Eric Kam, an associate professor of economics at Ryerson University, said the federal government is looking to temper the housing market by raising interest rates.
“I think this is really in a sense an earbug on behalf of the government to put it into people’s minds to say just be wary of your debt load,” Kam said.
Consumer credit reporting agency Equifax Canada released a report Tuesday showing that debt loads have been increasing and are now at record highs, reaching $22,595 per person in non-mortgage debt.
An Equifax spokesperson noted debt levels are so far sustainable, with delinquencies and bankruptcies actually on the decline, and added that interest rates at present could add $50 to $150 a month to a household, which most will be able to handle.

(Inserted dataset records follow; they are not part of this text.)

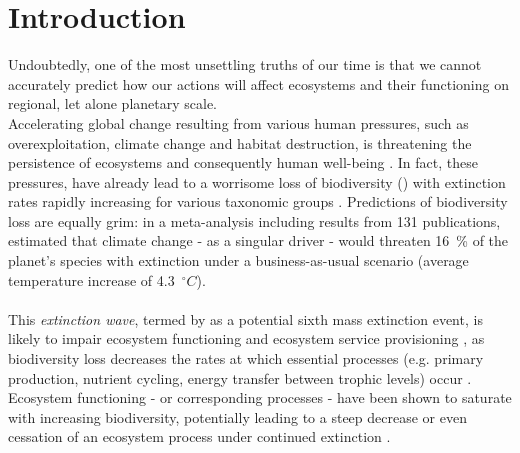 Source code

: \chapter{Introduction}
\label{chap:intro}
Undoubtedly, one of the most unsettling truths of our time is that we cannot accurately predict how our actions will affect ecosystems and their functioning on regional, let alone planetary scale.\\
Accelerating global change resulting from various human pressures, such as overexploitation, climate change and habitat destruction, is threatening the persistence of ecosystems and consequently human well-being \citep{MEA2005, Hooper2012}. In fact, these pressures, have already lead to a worrisome loss of biodiversity ()
with extinction rates rapidly increasing for various taxonomic groups \citep{Dirzo2003,Wake2008}.
Predictions of biodiversity loss are equally grim: in a meta-analysis including results from 131 publications, \cite{Urban2015} estimated that climate change - as a singular driver - would threaten 16~\% of the planet's species with extinction under a business-as-usual scenario (average temperature increase of 4.3~$^{\circ}C$). 
\\\\
%
 This \emph{extinction wave}, termed by \cite{Barnosky2011} as a potential sixth mass extinction event, is likely to impair ecosystem functioning and ecosystem service provisioning \citep{MEA2005,Naeem2012}, as
biodiversity loss decreases the rates at which essential processes (e.g. primary production, nutrient cycling, energy transfer between trophic levels) occur \citep[][]{Cardinale2012, Hooper2012}. \\
Ecosystem functioning - or corresponding processes - have been shown to saturate with increasing biodiversity, potentially leading to a steep decrease or even cessation of an ecosystem process under continued extinction \citep{Cardinale2012,Tilman2014}. 
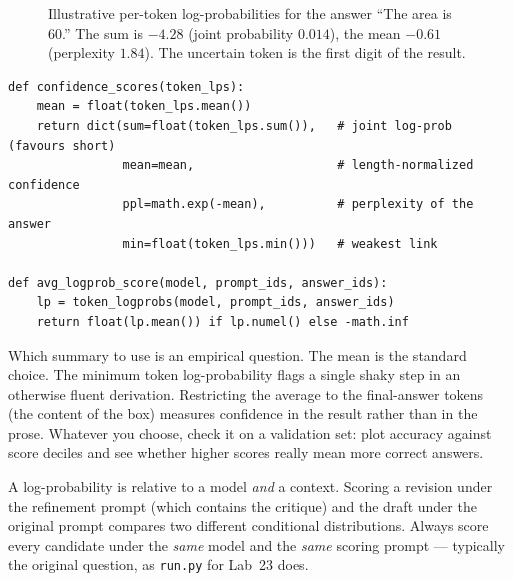 \begin{figure}[t]
\centering
{}
\caption{Illustrative per-token log-probabilities for the answer ``The area is 60.'' The sum is
$-4.28$ (joint probability $0.014$), the mean $-0.61$ (perplexity $1.84$). The uncertain token is the
first digit of the result.}
\label{fig:refine:pertoken}
\end{figure}

\begin{lstlisting}[caption={Confidence summaries from token log-probabilities (Lab 23, Task 3).},label={lst:refine:conf}]
def confidence_scores(token_lps):
    mean = float(token_lps.mean())
    return dict(sum=float(token_lps.sum()),   # joint log-prob (favours short)
                mean=mean,                    # length-normalized confidence
                ppl=math.exp(-mean),          # perplexity of the answer
                min=float(token_lps.min()))   # weakest link

def avg_logprob_score(model, prompt_ids, answer_ids):
    lp = token_logprobs(model, prompt_ids, answer_ids)
    return float(lp.mean()) if lp.numel() else -math.inf
\end{lstlisting}

Which summary to use is an empirical question. The mean is the standard choice. The minimum token
log-probability flags a single shaky step in an otherwise fluent derivation. Restricting the average
to the final-answer tokens (the content of the box) measures confidence in the result rather than in
the prose. Whatever you choose, check it on a validation set: plot accuracy against score deciles and
see whether higher scores really mean more correct answers.

\begin{pitfall}
A log-probability is relative to a model \emph{and} a context. Scoring a revision under the
refinement prompt (which contains the critique) and the draft under the original prompt compares
two different conditional distributions. Always score every candidate under the \emph{same} model
and the \emph{same} scoring prompt --- typically the original question, as \texttt{run.py} for Lab~23
does.
\end{pitfall}


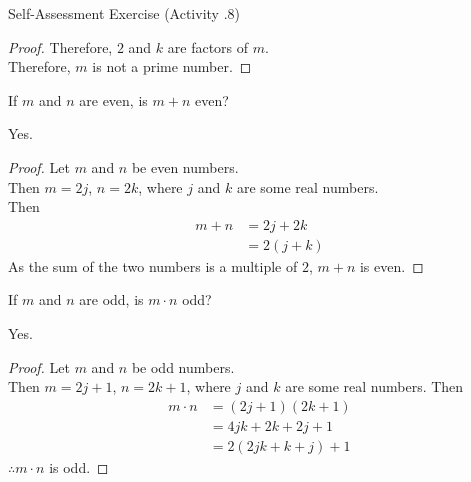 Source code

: \documentclass[\main/notes.tex]{subfiles}
\begin{document}
\begin{exercise}{Self-Assessment Exercise (Activity \thechapter.8)}
\begin{questions}
\begin{answer}
\begin{proof}
								Therefore, $2$ and $k$ are factors of $m$.\\
								Therefore, $m$ is not a prime number.
							\end{proof}
						\end{answer}
					\item If $m$ and $n$ are even, is $m + n$ even?\\
						\begin{answer}
							Yes.
							\begin{proof}
								Let $m$ and $n$ be even numbers.\\
								Then $m = 2j$, $n = 2k$, where $j$ and $k$ are some real numbers.\\
								Then
								\begin{align*}
									m + n &= 2j + 2k\\
									&= 2(j + k)
								\end{align*}
								As the sum of the two numbers is a multiple of $2$, $m + n$ is even.
							\end{proof}
						\end{answer}
					\pagebreak
					\item If $m$ and $n$ are odd, is $m \cdot n$ odd?\\
						\begin{answer}
							Yes.
							\begin{proof}
								Let $m$ and $n$ be odd numbers.\\
								Then $m = 2j + 1$, $n = 2k + 1$, where $j$ and $k$ are some real numbers.
								Then
								\begin{align*}
									m\cdot n &= (2j + 1)(2k + 1)\\
									&= 4jk + 2k + 2j + 1\\
									&= 2(2jk + k + j) + 1
								\end{align*}
								$\therefore m \cdot n$ is odd. 
							\end{proof}
						\end{answer}
				\end{questions}
			\end{exercise}
\end{document}
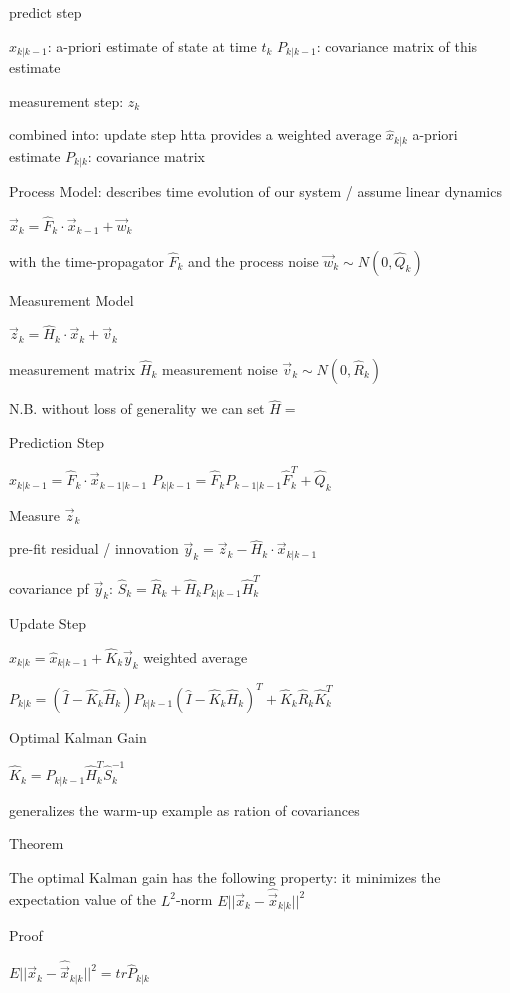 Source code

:\documentclass{notebook}
\begin{document}
predict step

$\hat{x}_{k|k-1}$: a-priori estimate of state at time $t_{k}$
$P_{k|k-1}$: covariance matrix of this estimate

measurement step: $z_k$

combined into: update step htta provides a weighted average 
$\hat{x}_{k|k}$ a-priori estimate
$P_{k|k}$: covariance matrix


Process Model: describes time evolution of our system / assume linear dynamics

$\vec{x}_{k} = \hat{F}_{k} \cdot \vec{x}_{k-1} + \vec{w}_k$

with the time-propagator $\hat{F}_{k}$ and the process noise $\vec{w}_k \sim N(0,\hat{Q}_k)$

Measurement Model

$\vec{z}_k = \hat{H}_k \cdot \vec{x}_k + \vec{v}_k$

measurement matrix $\hat{H}_k$
measurement noise $\vec{v}_k \sim N(0,\hat{R}_k)$

N.B. without loss of generality we can set $\hat{H} = $

Prediction Step

$\hat{x}_{k|k-1} = \hat{F}_{k} \cdot \vec{x}_{k-1|k-1}$
$P_{k|k-1} = \hat{F}_{k} P_{k-1|k-1} \hat{F}^T_{k} + \hat{Q}_k$

Measure $\vec{z}_k$

pre-fit residual / innovation $\vec{y}_k = \vec{z}_k - \hat{H}_k \cdot \vec{x}_{k|k-1}$

covariance pf $\vec{y}_k$: $\hat{S}_k = \hat{R}_k + \hat{H}_k P_{k|k-1} \hat{H}^T_k$

Update Step

$\hat{x}_{k|k} = \hat{x}_{k|k-1} + \hat{K}_k \vec{y}_k$ weighted average

$P_{k|k} = (\hat{I} - \hat{K}_k \hat{H}_k) P_{k|k-1} (\hat{I} - \hat{K}_k \hat{H}_k)^T + \hat{K}_k \hat{R}_k \hat{K}^T_k$

Optimal Kalman Gain

$\hat{K}_k = P_{k|k-1} \hat{H}^T_k \hat{S}^{-1}_k$

generalizes the warm-up example as ration of covariances

Theorem

The optimal Kalman gain has the following property: it minimizes the expectation value of the $L^2$-norm $E || \vec{x}_k - \hat{\vec{x}}_{k|k} ||^2$

Proof

$E || \vec{x}_k - \hat{\vec{x}}_{k|k} ||^2 = tr \hat{P}_{k|k}$
\end{document}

But RBC CEO Dave McKay, addressing a financial summit in Toronto on Wednesday, noted that increased payments on mortgages and other debts could slow the economy as consumers wind up with less disposable income to spend on other things.
As citizens have been relying on historically low interest rates to finance homes and other major purchases on credit, it has led to many Canadians carrying debt levels that might not be sustainable in the event of higher interest rates. In June, when the Bank of Canada was pondering a rate hike, B of C governor Stephen Poloz suggested that Canadians should be thinking about what their finances would look like in a scenario of higher interest rates.
Around the same time, TD Bank economist Diana Petramala said in a note to clients, “While indebtedness has recently stabilized for Canada as a whole, it still remains elevated, leaving households particularly sensitive to rising rates.”
With interest rates starting to edge upward, it might be a good time for Canadians to examine their debt loads and make changes before possible storm clouds arrive.